Так, благодаря развитию феодальных отношений, образовалось западно-европейское третье сословие. Но, как заметил поэт, «феодализма в России не было», а, значит, и не было условий для возникновения третьего сословия, и аристократия, которую принято связывать с феодализмом, вовсе им не ограничивается, а относится как общее к частному (к слову сказать, без аристократии – или, по-французски, элиты - не обходится ни одно общество, даже демократическое). Выходит,
меньшое дворянство уничтожило местничество и боярство, принимая сие слово не в смысле придворного чина, но в смысле аристокрации.
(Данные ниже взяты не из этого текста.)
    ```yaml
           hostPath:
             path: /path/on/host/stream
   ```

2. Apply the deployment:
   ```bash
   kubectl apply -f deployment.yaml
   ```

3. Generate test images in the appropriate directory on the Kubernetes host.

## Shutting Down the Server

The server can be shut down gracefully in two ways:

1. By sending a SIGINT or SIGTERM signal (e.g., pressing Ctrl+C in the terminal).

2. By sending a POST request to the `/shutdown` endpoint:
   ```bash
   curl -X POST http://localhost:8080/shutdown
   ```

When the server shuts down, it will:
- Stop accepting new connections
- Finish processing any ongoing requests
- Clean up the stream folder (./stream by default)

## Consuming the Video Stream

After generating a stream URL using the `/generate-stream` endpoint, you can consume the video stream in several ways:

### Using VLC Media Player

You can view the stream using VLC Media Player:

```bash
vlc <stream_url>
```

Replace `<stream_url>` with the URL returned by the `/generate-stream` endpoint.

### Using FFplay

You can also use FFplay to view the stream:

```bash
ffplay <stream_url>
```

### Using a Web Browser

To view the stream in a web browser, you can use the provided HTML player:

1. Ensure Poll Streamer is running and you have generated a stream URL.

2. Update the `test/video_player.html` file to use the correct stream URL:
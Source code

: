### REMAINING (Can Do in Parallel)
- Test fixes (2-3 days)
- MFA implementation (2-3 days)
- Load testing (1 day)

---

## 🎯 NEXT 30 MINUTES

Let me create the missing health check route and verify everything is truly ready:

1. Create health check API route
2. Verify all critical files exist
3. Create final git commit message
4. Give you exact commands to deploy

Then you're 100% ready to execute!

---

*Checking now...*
Уничтожило опять же с помощью главного аристократа – Петра I, введшего чины в России. Заканчивая объяснение своей позиции, Пушкин еще раз повторил: «Феодализма у нас не было, и тем хуже». Хуже, поскольку естественное развитие феодализма, как меньшее зло, могло предотвратить столь дикое, неконтролируемое разложение нашей общественной элиты - блуд императриц и чехарду дворцовых переворотов.
Иначе думал Чаадаев. Неудачи России он видел в том, что она не достаточно решительно перенимала опыт Европы. И всему виной было то, что
По воле роковой судьбы мы обратились за нравственным учением, которое должно было нас воспитать, к растленной Византии, к предмету глубокого презрения этих народов[250].
Конечно, Пушкин не мог не ответить Чаадаеву на этот любовный бред, но что самое любопытное, отвечал он в тот день, когда узнал, что накануне Записка Карамзина не прошла предварительную цензуру – окончательное запрещение поступило 3 ноября, – то есть переживал сложные чувства, невольно сравнивая работы историка и философа. 19 октября 1836 года он писал другу:
я далеко не во всем согласен с вами. Нет сомнения, что схизма (разделение церквей) отъединила нас от остальной Европы, что мы не принимали участия ни в одном из великих событий, которые ее потрясали, но у нас было свое особое предназначение. … Вы говорите, что источник, откуда мы черпали христианство, был нечист, что Византия была достойна презрения и презираема и т. п. Ах, мой друг, разве сам Иисус Христос не родился евреем и разве Иерусалим не был притчею во языцех? Евангелие от этого разве менее изумительно? У греков мы взяли евангелие и предания, но не дух ребяческой мелочности и словопрений. … Согласен, что нынешнее наше духовенство отстало…
Что же касается нашей исторической ничтожности, то я решительно не могу с вами согласиться. …Пробуждение России, развитие ее могущества, ее движение к единству (к, русскому единству, разумеется), оба Ивана, величественная драма, начавшаяся в Угличе и закончившаяся в Ипатьевском монастыре,— как, неужели всё это не история, а лишь бледный и полузабытый сон? А Петр Великий, который один есть целая всемирная история! А Екатерина II, которая поставила Россию на пороге Европы? А Александр, который привел вас в Париж? …Хотя лично я сердечно привязан к государю, я далеко не восторгаюсь всем, что вижу вокруг себя; как литератора — меня раздражают, как человека с предрассудками — я оскорблен,— но клянусь честью, что ни за что на свете я не хотел бы переменить отечество, или иметь другую историю, кроме истории наших предков, такой, какой нам Бог ее дал[251].